After initial removal, the case was remanded back to state court for lack of diversity jurisdiction. However, the defendant was hungry and tried to go in for seconds, a second chance at removal, that is. The Northern District was not swayed by the defendant’s argument that CAFA jurisdiction was not apparent from the face of the complaint during the first removal.

The plaintiffs in this case are also hungry, but they had to wait. Marine filed a class action against IDC. IDC failed to abide by California law and provide regular meals and rest periods for its’ truck drivers. Marine’s class was defined as “all persons employed by defendant in the position of Company Driver in the state of California during the period…”

With the initial class definition, IDC had the case removed through diversity jurisdiction. CAFA was not mentioned in this removal by IDC. IDC claimed to be a citizen of Washington, and the petition stated all truck drivers in California. Thus, complete diversity seemed to exist.

Marine sought remand. “Upon learning that Marine’s individual claims did not exceed $75,000 in damages,” IDC stipulated to remand the case to state court for failing to meet diversity jurisdiction requirements.

The case was remanded to Alameda Country Superior Court where this action was filed. At this point, another plaintiff’s case seeking the same damages from IDC was brought before the Northern District; however, his class expanded to include all IDC employees who drove “through” California. The second complaint was voluntarily dismissed, and the new class definition was adopted by Marine and the Northern District. The Marine class action was the sole complaint.

After the remand and voluntary dismissal of the other complaint, IDC attempted to remove the case again. This time IDC pointed to CAFA as the grounds to remove the class action. A defendant has 30 days to remove a case from which it may be first ascertained that the case has become eligible. Since the original filing of the complaint, plaintiff sought damages for missed meal periods, missed rest periods, failure to provide itemized wage statements, and payment of wages upon termination.
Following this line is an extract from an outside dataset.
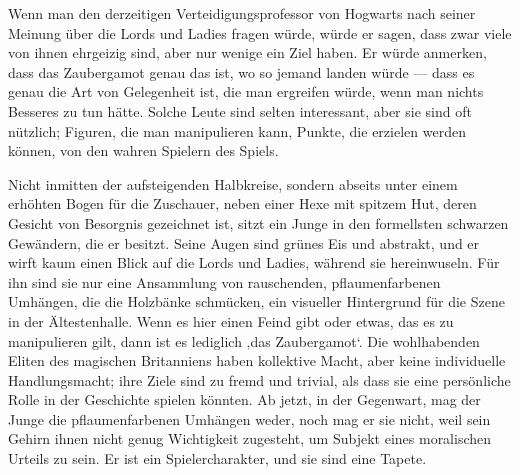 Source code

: Wenn man den derzeitigen Verteidigungsprofessor von Hogwarts nach seiner Meinung über die Lords und Ladies fragen würde, würde er sagen, dass zwar viele von ihnen ehrgeizig sind, aber nur wenige ein Ziel haben. Er würde anmerken, dass das Zaubergamot genau das ist, wo so jemand landen würde — dass es genau die Art von Gelegenheit ist, die man ergreifen würde, wenn man nichts Besseres zu tun hätte. Solche Leute sind selten interessant, aber sie sind oft nützlich; Figuren, die man manipulieren kann, Punkte, die erzielen werden können, von den wahren Spielern des Spiels.

Nicht inmitten der aufsteigenden Halbkreise, sondern abseits unter einem erhöhten Bogen für die Zuschauer, neben einer Hexe mit spitzem Hut, deren Gesicht von Besorgnis gezeichnet ist, sitzt ein Junge in den formellsten schwarzen Gewändern, die er besitzt. Seine Augen sind grünes Eis und abstrakt, und er wirft kaum einen Blick auf die Lords und Ladies, während sie hereinwuseln. Für ihn sind sie nur eine Ansammlung von rauschenden, pflaumenfarbenen Umhängen, die die Holzbänke schmücken, ein visueller Hintergrund für die Szene in der Ältestenhalle. Wenn es hier einen Feind gibt oder etwas, das es zu manipulieren gilt, dann ist es lediglich ‚das Zaubergamot‘. Die wohlhabenden Eliten des magischen Britanniens haben kollektive Macht, aber keine individuelle Handlungsmacht; ihre Ziele sind zu fremd und trivial, als dass sie eine persönliche Rolle in der Geschichte spielen könnten. Ab jetzt, in der Gegenwart, mag der Junge die pflaumenfarbenen Umhängen weder, noch mag er sie nicht, weil sein Gehirn ihnen nicht genug Wichtigkeit zugesteht, um Subjekt eines moralischen Urteils zu sein. Er ist ein Spielercharakter, und sie sind eine Tapete.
Even if the plaintiff’s class included only California IDC employees, the amount in controversy far exceeded the amount in controversy limit of $5,000,0000. Defendant should have raised the issue during the initial removal.

Plaintiff will not have to wait to eat much longer, barring any other challenges by IDC. The Northern District refused to give IDC “another bite at the apple.” The Northern District stated that the time to raise CAFA jurisdiction had come and gone; moreover, IDC had waived its right to remove the case under CAFA. Thus, the class action will remain in California state court.

Maybe plaintiffs can grab a Snickers bar and wait while the lawyers litigate this case and try to get plaintiffs paid.